Mercedes' Wolff takes blame for Hamilton Russian GP pitstop timing
|By Adam Cooper||Sunday, September 30th 2018, 16:43 GMT|
Toto Wolff took responsibility for Mercedes pitting Lewis Hamilton later than planned in the Russian GP, exposing him to Sebastian Vettel, as he had distracted chief strategist James Vowles.
Valtteri Bottas had led the race and pitted on lap 12 of 53, but Mercedes did not bring Hamilton in on the following lap.
But Ferrari told Vettel to do the opposite to Hamilton - by either staying out if the Mercedes driver stopped, or pitting if the reigning champion stayed out on track.
At that moment, Wolff says he was talking to Vowles about possible scenarios. During their debate, Hamilton stayed out and Vettel pitted.
Vettel returned to the track ahead of Hamilton in second, jumping the Mercedes driver for position.
Wolff admitted that Hamilton should have come in on on the lap following Bottas' own stop.
"We got tangled up in the way we called the pitstops," said Wolff. "We did the right thing by calling Valtteri in first, it would have protected his position, but we were one lap too late with Lewis.
"I'll take it on me, because I was engaging with James [Vowles] in a conversation when he should have made the call. And this is why he came in a lap too late and lost position.
"We pitted Valtteri and then Lewis came on the radio and said 'it is one lap too late, Seb has pitted' and we had already committed to another one [option] because we were having a discussion about it, and it was just this one session too much."

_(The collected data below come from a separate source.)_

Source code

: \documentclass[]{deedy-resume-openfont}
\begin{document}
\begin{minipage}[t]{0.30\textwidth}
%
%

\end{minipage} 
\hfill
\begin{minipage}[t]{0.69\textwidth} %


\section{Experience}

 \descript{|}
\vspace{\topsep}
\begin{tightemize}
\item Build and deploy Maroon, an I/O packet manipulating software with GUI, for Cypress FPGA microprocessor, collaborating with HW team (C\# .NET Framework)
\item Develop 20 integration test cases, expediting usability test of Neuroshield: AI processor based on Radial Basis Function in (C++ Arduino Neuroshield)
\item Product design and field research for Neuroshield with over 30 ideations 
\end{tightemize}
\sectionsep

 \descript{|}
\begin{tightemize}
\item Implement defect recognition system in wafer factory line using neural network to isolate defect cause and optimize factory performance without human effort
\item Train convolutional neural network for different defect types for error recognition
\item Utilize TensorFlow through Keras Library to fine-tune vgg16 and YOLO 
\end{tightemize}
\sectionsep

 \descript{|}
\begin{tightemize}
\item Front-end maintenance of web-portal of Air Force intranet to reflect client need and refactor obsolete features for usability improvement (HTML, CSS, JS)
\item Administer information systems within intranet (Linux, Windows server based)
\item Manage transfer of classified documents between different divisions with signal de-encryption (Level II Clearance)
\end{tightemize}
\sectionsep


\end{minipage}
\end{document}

Hamilton blistered his brand new set of tyres by winning his battle with Vettel, which began the team orders controversy thar forced Bottas into surrendering his lead to Hamilton, preventing the championship leader from getting re-passed by the Ferrari driver.
"Lewis had to fight hard to overtake Sebastian, which was really an awesome move, but blistered the tyres," said Wolff.
"And then we were in a situation that Valtteri in front managed the tyres, Lewis behind with a blistered rear and Sebastian all over Lewis.
"And at that stage, there were two possible outcomes.
"The best case would have been it stays like it is and we finish second with Lewis and win with Valtteri, the worst case was the blister wouldn't last until the end and Lewis would have been overtaken by Sebastian in order to manage his tyres.
"This is why I think Valtteri in between was the call we made.
"Rationally, it was the right call to do, but our sporting heart says no."
Wolff was asked if the tyre blistering was a valid reason to enforce team orders, and he said: "We saw it at Spa [with Bottas after an early stop on lap two], we had to pit another time [27 laps later].
"Ferrari at Monza [with Vettel] had a bad blistering problem and had to pit again.
"Imagine the scenario, having to pit Lewis again and finishing sixth or seventh. Finishing sixth, rather than winning the race. That's the pressure moment where we made the call."